» Instructions for the task:
Using the entries that follow, report how many lines contain the word "button". Only the number is wanted.

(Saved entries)
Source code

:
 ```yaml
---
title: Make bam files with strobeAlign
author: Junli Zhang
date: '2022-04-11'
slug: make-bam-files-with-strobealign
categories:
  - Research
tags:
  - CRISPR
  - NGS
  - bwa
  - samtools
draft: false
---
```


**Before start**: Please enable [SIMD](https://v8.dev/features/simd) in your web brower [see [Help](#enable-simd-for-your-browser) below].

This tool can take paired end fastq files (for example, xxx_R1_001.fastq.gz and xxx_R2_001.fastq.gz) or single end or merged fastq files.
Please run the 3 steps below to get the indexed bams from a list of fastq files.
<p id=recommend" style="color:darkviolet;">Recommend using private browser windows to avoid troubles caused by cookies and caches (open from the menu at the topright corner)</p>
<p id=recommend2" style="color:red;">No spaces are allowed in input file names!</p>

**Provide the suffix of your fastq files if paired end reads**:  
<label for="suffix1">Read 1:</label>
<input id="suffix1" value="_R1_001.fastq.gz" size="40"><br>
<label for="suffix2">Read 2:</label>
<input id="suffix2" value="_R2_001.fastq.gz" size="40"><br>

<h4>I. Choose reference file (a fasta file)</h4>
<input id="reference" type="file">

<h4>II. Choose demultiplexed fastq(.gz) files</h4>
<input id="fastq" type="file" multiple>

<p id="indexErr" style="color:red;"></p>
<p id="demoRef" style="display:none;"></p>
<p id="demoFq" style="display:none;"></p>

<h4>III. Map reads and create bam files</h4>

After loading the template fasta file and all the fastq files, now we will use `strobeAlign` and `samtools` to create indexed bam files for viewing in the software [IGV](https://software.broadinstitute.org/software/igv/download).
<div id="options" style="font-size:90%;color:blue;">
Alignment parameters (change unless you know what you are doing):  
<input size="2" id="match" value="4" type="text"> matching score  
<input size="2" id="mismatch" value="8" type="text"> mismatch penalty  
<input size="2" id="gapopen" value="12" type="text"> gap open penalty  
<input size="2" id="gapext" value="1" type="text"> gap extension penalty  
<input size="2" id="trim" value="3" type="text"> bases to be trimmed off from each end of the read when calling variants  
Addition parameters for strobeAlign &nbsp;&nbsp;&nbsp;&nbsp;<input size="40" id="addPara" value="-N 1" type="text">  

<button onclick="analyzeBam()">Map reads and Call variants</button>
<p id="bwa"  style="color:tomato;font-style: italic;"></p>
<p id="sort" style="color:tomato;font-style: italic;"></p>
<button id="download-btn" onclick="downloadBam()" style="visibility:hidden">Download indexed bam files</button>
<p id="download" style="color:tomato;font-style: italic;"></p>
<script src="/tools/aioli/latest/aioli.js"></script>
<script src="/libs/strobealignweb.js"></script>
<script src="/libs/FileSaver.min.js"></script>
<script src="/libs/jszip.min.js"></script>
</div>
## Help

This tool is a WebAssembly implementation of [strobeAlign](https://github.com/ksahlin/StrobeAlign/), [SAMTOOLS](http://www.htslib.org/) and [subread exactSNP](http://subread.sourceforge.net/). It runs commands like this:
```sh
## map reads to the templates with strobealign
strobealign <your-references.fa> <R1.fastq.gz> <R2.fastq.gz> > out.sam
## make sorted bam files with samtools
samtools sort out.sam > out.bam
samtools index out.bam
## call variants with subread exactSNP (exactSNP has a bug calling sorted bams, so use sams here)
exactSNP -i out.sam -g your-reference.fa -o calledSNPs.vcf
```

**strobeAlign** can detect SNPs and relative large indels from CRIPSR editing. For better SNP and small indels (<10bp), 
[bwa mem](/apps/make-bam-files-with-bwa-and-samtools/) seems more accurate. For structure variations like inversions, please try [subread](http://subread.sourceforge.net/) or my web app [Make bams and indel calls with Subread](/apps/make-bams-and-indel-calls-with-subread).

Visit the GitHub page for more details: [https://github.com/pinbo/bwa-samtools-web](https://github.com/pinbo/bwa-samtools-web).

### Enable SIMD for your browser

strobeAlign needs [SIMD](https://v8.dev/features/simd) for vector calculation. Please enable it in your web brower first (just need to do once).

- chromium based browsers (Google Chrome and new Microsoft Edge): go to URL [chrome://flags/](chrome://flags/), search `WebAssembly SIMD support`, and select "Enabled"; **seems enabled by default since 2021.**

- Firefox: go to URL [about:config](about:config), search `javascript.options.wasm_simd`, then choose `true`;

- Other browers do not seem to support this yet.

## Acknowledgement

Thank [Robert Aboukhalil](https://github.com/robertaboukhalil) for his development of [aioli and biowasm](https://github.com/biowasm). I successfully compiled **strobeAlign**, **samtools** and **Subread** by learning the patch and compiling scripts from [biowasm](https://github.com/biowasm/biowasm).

» Answer area:
2